Regardless of whether the reduction in GHG emissions is small or large, every government and industrial sector should find ways to reduce GHG emissions and at the lowest cost possible because cumulative contributions can bring a major change towards a cleaner environment. This paper gave a detailed methodology for developing supply curves for different GHG reduction strategies and presented two examples of strategy assessment for inclusion in a supply curve. A questionnaire was developed that could help in understanding the strategies and became the basis for the supply curve development. The results indicate that keeping the California road network smoother could reduce much more GHG emissions than installing PV panels and wind turbines on Caltrans right of ways. The results also indicate that there was a potential for a net reduction in Caltrans’ life cycle operating cost, dependent on the value of the electricity generated.
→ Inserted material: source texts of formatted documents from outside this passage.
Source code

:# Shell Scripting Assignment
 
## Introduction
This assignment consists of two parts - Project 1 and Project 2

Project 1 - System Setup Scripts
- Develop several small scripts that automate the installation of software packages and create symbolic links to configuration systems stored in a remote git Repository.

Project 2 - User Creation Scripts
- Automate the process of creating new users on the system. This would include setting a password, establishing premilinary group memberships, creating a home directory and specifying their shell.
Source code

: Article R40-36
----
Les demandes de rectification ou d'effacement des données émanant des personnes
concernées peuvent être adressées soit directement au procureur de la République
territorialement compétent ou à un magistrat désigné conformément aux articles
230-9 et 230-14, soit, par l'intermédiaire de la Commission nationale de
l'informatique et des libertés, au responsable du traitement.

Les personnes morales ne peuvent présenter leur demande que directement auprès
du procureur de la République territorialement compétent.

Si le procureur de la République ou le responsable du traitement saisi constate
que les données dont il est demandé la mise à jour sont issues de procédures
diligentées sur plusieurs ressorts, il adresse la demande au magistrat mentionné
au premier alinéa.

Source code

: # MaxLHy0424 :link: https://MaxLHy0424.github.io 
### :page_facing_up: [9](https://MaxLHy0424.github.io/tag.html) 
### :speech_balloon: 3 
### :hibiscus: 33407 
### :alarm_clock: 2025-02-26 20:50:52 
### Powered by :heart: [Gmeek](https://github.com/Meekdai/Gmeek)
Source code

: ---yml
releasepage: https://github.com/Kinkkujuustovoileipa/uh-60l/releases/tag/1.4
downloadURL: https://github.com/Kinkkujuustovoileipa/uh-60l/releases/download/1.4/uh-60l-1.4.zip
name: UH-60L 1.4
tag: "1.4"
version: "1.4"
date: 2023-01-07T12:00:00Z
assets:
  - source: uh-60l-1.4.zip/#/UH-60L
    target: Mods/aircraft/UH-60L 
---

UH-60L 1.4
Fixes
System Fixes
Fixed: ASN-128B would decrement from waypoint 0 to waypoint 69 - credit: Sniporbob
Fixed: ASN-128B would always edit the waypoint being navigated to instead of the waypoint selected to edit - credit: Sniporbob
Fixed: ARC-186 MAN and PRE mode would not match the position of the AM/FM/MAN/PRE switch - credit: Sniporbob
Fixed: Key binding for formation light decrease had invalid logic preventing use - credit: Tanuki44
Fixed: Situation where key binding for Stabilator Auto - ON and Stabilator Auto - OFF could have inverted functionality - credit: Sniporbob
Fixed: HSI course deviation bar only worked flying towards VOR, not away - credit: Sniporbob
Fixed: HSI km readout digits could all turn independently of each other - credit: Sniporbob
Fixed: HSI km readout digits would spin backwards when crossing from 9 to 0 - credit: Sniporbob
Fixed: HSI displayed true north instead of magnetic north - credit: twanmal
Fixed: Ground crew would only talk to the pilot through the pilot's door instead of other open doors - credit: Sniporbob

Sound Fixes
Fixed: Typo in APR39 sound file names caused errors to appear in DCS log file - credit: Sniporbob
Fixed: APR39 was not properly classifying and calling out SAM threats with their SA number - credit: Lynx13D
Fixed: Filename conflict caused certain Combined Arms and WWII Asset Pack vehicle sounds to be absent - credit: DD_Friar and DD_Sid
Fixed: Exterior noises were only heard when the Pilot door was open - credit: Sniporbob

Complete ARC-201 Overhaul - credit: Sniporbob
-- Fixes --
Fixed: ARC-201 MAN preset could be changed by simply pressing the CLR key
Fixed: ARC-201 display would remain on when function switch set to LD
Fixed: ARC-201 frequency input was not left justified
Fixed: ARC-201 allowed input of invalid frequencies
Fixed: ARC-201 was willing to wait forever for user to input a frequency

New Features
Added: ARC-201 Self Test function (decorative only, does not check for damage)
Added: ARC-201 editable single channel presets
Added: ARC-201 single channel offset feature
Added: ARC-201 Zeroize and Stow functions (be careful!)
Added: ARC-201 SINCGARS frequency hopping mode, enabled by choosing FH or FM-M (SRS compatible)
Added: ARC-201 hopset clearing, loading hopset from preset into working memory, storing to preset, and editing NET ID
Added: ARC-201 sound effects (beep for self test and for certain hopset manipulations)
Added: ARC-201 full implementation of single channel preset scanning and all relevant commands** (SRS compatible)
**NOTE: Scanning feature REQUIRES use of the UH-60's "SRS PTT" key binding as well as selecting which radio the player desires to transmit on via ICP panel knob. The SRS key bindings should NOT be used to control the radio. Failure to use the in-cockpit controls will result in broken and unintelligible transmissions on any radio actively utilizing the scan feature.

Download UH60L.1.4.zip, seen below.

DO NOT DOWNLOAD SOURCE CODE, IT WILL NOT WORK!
However, supply curves must be used with caution, and are only one of the tools available to support decision-making regarding GHG and other pollutant reduction, not the only one. A number of limitations of supply curves were identified, including omission of ancillary benefits of GHG emission abatement, poor consideration of uncertainty in the data, a lack of consideration of dynamic interactions over time, and a lack of transparency concerning their assumptions. Supply curves based on the individual assessment of abatement measures suffer from additional shortcomings such as not considering interactions, non-economic costs, and behavioral changes, as well as incorrect counting of benefits, and inconsistent baselines [66
]. It has been suggested that supply curves be used more for comparisons of alternatives than for quantifying cumulative progress to abatement [67
]. The ability of supply curves to predict future abatement has been critiqued because of the lack of considerations of longer-term changes in markets driven by consumer changes, the timing of policy actions, actions taken by other actors in the market, and changes in future technologies [68
]. Most of these critiques have focused on national-level supply curves, rather than more granular and often less complex curves for agency- and local-level curves, but they must be kept in mind when using supply curves to support decision-making.
These critiques were intended to be addressed somewhat by the use of LCA and LCCA approaches analyzed at the state and local levels, by the additional information that was intended to be gathered as part of the development of the supply curves, and in particular by the use of consequential LCA, which assumed that decisions would result in changes in the market rather than attributional LCA, which assumed that the market would not change.